_Prompt_:
Among the entries below, find the lines with the word "image" and copy them.

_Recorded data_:
####################
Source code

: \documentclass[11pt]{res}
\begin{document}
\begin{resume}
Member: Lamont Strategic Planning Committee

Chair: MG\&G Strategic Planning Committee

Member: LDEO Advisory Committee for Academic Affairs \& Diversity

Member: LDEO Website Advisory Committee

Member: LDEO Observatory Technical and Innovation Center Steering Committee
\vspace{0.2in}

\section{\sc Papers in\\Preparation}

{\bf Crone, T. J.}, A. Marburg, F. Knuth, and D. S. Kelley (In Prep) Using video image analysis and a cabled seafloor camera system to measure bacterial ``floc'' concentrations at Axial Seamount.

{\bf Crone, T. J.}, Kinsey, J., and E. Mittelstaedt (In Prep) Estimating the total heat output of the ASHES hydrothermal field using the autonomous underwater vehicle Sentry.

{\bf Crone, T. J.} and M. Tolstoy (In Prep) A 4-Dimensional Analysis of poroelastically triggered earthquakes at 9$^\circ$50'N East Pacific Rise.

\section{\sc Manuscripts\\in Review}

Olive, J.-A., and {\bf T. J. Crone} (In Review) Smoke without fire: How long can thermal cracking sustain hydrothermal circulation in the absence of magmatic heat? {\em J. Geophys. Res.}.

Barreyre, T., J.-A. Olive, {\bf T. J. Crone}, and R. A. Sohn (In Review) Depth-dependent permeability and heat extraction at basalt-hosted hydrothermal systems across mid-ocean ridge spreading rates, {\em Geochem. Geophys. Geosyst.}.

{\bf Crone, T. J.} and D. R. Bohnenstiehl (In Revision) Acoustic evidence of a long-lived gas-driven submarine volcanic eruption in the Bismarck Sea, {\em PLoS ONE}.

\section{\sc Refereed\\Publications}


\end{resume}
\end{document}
####################
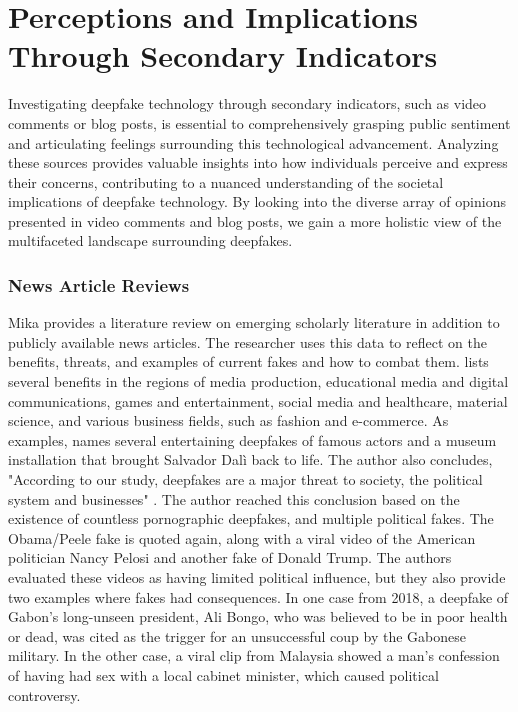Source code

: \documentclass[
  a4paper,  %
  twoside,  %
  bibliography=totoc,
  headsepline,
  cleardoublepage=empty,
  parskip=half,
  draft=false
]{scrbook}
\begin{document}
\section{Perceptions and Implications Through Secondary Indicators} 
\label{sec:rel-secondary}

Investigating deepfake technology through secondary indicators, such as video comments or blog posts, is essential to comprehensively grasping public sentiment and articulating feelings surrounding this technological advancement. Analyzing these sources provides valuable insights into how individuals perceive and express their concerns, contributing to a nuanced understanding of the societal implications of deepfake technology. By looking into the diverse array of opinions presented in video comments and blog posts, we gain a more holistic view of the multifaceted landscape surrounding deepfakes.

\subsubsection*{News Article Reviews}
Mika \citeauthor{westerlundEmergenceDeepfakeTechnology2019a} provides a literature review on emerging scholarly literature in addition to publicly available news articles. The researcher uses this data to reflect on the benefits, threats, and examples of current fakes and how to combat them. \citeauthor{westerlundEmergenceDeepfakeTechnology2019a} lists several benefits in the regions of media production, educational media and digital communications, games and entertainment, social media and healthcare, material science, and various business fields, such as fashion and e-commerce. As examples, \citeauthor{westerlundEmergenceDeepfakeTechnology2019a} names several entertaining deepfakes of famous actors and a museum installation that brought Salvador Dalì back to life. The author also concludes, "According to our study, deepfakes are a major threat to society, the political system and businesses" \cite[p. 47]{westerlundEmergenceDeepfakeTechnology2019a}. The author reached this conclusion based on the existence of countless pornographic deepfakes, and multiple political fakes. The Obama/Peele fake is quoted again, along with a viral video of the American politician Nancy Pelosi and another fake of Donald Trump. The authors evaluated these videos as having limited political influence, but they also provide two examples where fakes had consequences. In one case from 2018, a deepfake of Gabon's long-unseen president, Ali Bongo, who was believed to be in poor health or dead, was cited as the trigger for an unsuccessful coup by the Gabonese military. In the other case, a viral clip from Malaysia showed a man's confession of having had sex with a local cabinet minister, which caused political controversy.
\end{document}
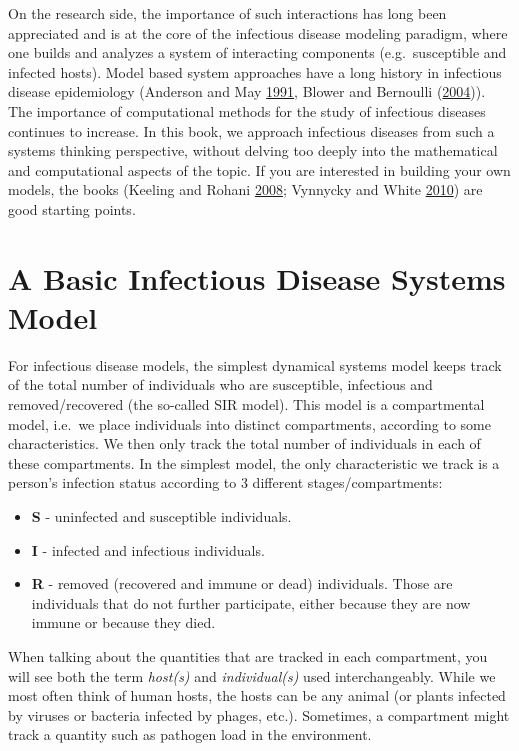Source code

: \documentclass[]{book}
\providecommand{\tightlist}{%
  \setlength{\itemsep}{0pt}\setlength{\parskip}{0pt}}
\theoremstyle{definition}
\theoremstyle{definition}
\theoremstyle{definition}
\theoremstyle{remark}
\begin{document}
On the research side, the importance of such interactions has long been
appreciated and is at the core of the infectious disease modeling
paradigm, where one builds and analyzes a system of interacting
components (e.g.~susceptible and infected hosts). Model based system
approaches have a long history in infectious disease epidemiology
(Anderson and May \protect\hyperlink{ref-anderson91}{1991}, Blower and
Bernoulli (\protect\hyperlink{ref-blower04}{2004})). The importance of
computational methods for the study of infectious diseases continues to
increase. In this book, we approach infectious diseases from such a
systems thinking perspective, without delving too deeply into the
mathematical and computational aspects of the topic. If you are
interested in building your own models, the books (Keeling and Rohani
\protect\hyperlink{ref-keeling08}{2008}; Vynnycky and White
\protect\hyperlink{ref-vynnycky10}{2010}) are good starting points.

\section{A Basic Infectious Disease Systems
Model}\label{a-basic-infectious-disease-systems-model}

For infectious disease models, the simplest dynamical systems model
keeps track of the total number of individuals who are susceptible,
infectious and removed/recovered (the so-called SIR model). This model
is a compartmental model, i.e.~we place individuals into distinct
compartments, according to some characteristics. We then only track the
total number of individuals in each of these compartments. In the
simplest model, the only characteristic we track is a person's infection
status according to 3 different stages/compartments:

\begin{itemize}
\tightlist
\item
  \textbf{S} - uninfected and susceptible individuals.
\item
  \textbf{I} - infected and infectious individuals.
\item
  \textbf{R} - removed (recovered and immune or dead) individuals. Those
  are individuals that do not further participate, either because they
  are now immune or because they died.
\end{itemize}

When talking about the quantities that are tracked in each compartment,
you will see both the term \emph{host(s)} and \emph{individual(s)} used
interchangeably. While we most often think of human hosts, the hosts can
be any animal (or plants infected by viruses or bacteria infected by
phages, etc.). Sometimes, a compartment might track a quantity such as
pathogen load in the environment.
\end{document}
####################
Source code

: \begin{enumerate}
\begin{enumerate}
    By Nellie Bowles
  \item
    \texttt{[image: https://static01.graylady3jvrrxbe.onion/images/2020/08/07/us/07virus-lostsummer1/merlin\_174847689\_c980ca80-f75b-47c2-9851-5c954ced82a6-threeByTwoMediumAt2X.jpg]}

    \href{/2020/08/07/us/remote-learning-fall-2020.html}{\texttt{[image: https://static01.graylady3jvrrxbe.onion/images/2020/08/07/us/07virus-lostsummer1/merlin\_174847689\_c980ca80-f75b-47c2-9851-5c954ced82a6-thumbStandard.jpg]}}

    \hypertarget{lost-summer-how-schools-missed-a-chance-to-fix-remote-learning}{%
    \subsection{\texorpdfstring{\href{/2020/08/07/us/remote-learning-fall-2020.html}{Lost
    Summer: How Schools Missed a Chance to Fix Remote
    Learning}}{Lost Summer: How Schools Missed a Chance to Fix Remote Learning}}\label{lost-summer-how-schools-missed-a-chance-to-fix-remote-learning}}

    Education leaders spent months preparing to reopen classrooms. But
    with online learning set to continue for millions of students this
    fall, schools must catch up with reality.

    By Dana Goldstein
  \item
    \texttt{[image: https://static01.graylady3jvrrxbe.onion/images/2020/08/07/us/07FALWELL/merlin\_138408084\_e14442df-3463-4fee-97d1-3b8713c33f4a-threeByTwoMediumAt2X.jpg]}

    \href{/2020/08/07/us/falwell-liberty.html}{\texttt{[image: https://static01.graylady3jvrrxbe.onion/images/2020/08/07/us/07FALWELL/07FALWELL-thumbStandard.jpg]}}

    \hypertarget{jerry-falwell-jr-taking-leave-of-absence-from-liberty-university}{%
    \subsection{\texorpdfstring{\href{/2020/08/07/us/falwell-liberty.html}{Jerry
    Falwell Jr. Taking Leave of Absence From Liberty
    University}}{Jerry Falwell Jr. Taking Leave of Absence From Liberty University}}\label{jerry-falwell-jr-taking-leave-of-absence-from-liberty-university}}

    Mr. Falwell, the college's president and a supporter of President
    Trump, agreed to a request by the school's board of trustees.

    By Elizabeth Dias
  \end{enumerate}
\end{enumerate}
####################
_Solved exercise_:
{\bf Crone, T. J.}, A. Marburg, F. Knuth, and D. S. Kelley (In Prep) Using video image analysis and a cabled seafloor camera system to measure bacterial ``floc'' concentrations at Axial Seamount.
    \texttt{[image: https://static01.graylady3jvrrxbe.onion/images/2020/08/07/us/07virus-lostsummer1/merlin\_174847689\_c980ca80-f75b-47c2-9851-5c954ced82a6-threeByTwoMediumAt2X.jpg]}
    \href{/2020/08/07/us/remote-learning-fall-2020.html}{\texttt{[image: https://static01.graylady3jvrrxbe.onion/images/2020/08/07/us/07virus-lostsummer1/merlin\_174847689\_c980ca80-f75b-47c2-9851-5c954ced82a6-thumbStandard.jpg]}}
    \texttt{[image: https://static01.graylady3jvrrxbe.onion/images/2020/08/07/us/07FALWELL/merlin\_138408084\_e14442df-3463-4fee-97d1-3b8713c33f4a-threeByTwoMediumAt2X.jpg]}
    \href{/2020/08/07/us/falwell-liberty.html}{\texttt{[image: https://static01.graylady3jvrrxbe.onion/images/2020/08/07/us/07FALWELL/07FALWELL-thumbStandard.jpg]}}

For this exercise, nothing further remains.